Re: PROV-ISSUE-50 (Ordering of Process): Defintion for Ordering of Process [Conceptual Model] from Luc Moreau on 2011-10-03 (public-prov-wg@w3.org from October 2011)

From: Luc Moreau <L.Moreau@ecs.soton.ac.uk>
Date: Mon, 03 Oct 2011 08:05:41 +0100
To: Satya Sahoo <satya.sahoo@case.edu>
CC: Provenance Working Group WG <public-prov-wg@w3.org>
Message-ID: <EMEW3|805f09a3d511c273ab7cb5a7cb19e4c5n9287408L.Moreau|ecs.soton.ac.uk|4E895EC5>
Hi Satya,

Responses interleaved.

On 03/10/11 01:54, Satya Sahoo wrote:
> Hi Luc,
> My comments are inline:
> >First, you will note that wasInformedBy is *not* a temporal relation 
> between process executions.
>
> The PROV-DM currently defines the following constraint for wasInformedBy:
> Given two process execution expressions denoted by pe1 and pe2, the 
> expression wasInformedBy(pe2,pe1) holds, if and only if there is an 
> entity expression denoted by e and qualifiers q1 and q2, such that 
> wasGeneratedBy(e,pe1,q1) and used(pe2,e,q2) hold.
>
> If we consider the two expressions wasGeneratedBy(e, pe1, q1) and 
> used(pe2, e, q2) - these two expressions together enforce that pe2 
> cannot have start time that is "before" start time of pe1. This is 
> temporal relation/ordering between pe1 and pe2. Hence, if both these 
> expressions have to "hold" for wasInformedBy(pe2, pe1) to "hold" I am 
> not sure how it is not a temporal ordering?

I agree that some temporal constraints have to be satisfied for 
wasInformedBy(pe2, pe1), but it's a necessary condition,
it's not a sufficient condition.  Information (represented as entity e 
above) is required to flow between process executions.

Also, it's not a temporal order, but it's a temporal relation!  It is 
not transitive!

For these reasons (information flow and non transitivity), I feel that 
wasInformedBy does not fall under
your temporal ordering classification.

>
>
> >Second, it would be nice for PROV to have a temporal ordering 
> relation.

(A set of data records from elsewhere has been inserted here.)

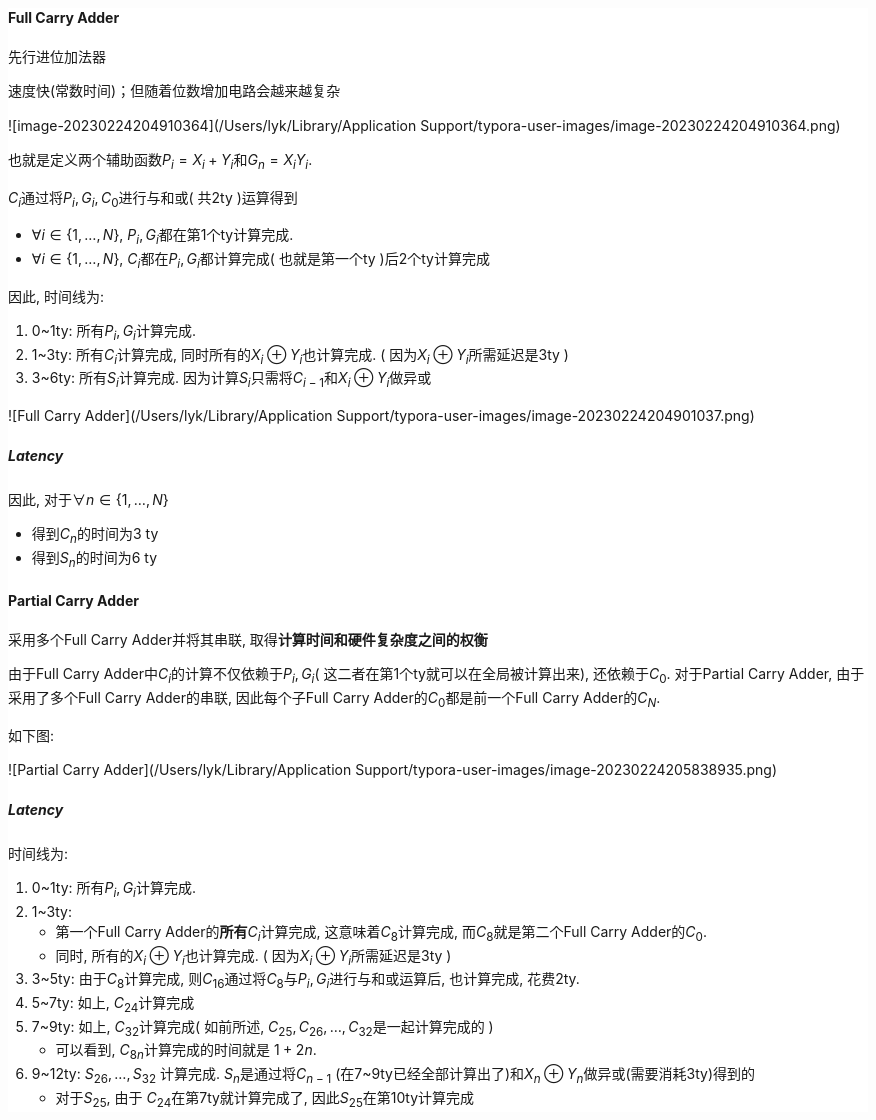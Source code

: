 #### Full Carry Adder

先行进位加法器

速度快(常数时间)；但随着位数增加电路会越来越复杂

![image-20230224204910364](/Users/lyk/Library/Application Support/typora-user-images/image-20230224204910364.png)

也就是定义两个辅助函数$P_i = X_i + Y_i$和$G_n = X_i Y_i$.

$C_i$通过将$P_i, G_i, C_0$进行与和或( 共2ty )运算得到

*  $\forall i \in \{1, \dots, N\}$, $P_i, G_i$都在第1个ty计算完成.
*  $\forall i \in \{1, \dots, N\}$, $C_i$都在$P_i, G_i$都计算完成( 也就是第一个ty )后2个ty计算完成



因此, 时间线为:

1. 0~1ty: 所有$P_i, G_i$计算完成.
2. 1~3ty: 所有$C_i$计算完成, 同时所有的$X_i \oplus Y_i$也计算完成. ( 因为$X_i \oplus Y_i$所需延迟是3ty )
3. 3~6ty: 所有$S_i$计算完成. 因为计算$S_i$只需将$C_{i-1}$和$X_i \oplus Y_i$做异或

![Full Carry Adder](/Users/lyk/Library/Application Support/typora-user-images/image-20230224204901037.png)



##### Latency

因此, 对于$\forall n \in \{1, \dots, N\}$

* 得到$C_n$的时间为$3$ ty
* 得到$S_n$的时间为$6$ ty



#### Partial Carry Adder

采用多个Full Carry Adder并将其串联, 取得**计算时间和硬件复杂度之间的权衡**

由于Full Carry Adder中$C_i$的计算不仅依赖于$P_i, G_i$( 这二者在第1个ty就可以在全局被计算出来), 还依赖于$C_0$. 对于Partial Carry Adder, 由于采用了多个Full Carry Adder的串联, 因此每个子Full Carry Adder的$C_0$都是前一个Full Carry Adder的$C_N$.

如下图:

![Partial Carry Adder](/Users/lyk/Library/Application Support/typora-user-images/image-20230224205838935.png)

##### Latency

时间线为:

1. 0~1ty: 所有$P_i, G_i$计算完成.
2. 1~3ty:
   * 第一个Full Carry Adder的**所有**$C_i$计算完成, 这意味着$C_8$计算完成, 而$C_8$就是第二个Full Carry Adder的$C_0$. 
   * 同时, 所有的$X_i \oplus Y_i$也计算完成. ( 因为$X_i \oplus Y_i$所需延迟是3ty )
3. 3~5ty: 由于$C_8$计算完成, 则$C_{16}$通过将$C_8$与$P_i, G_i$进行与和或运算后, 也计算完成, 花费2ty.
4. 5~7ty: 如上, $C_{24}$计算完成
5. 7~9ty: 如上, $C_{32}$计算完成( 如前所述, $C_{25},C_{26}, \dots,  C_{32}$是一起计算完成的 )
   * 可以看到, $C_{8n}$计算完成的时间就是 $1 + 2n$. 
6. 9~12ty: $S_{26}, \dots, S_{32}$ 计算完成. $S_n$是通过将$C_{n-1}$ (在7~9ty已经全部计算出了)和$X_n \oplus Y_n$做异或(需要消耗3ty)得到的
   * 对于$S_{25}$, 由于 $C_{24}$在第7ty就计算完成了, 因此$S_{25}$在第10ty计算完成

However, we have to be
> >careful. The relations used/generatedBy/derivedFrom/dependedOn/... 
> all have a notion of >causality/influence: the source of the edge 
> being influenced by the edge destination.
> >We know that causal order implies temporal order, but not the 
> converse.  I am therefore reluctant
> >to introduce a relation that arbitrarily capture  temporal order.  
> What would it give us? After all,
> >we can associate time with PEs, and given such time information, we 
> can already decide if pe1 >start precedes pe2 start, or if pe1 
> end precedes pe2 start. What would a temporal relation give us >over time?
> There are many non-causal properties that are part of provenance 
> assertions.
>
> For example, to reconstruct the history of activities of an accused 
> person X on Oct 2 before the X reached the crime scene, the police 
> make the following assertions:
> 1. X bought a car at 2:00pm US ET - buying the car is PE pe1
> 2. X bought flowers at 4:00pm US ET- buying flowers is PE pe2
> 3. X hailed a taxi and travelled to crime scene at 6:00pm US ET - 
> travelling in taxi is PE pe3

This is  nice example where wasScheduledAfter can be used!

>
> In the above scenario, the police need to have temporal ordering of 
> PEs to establish that person X was in the city on the day of the crime 
> but there is no causal relation between pe1, pe2, and pe3.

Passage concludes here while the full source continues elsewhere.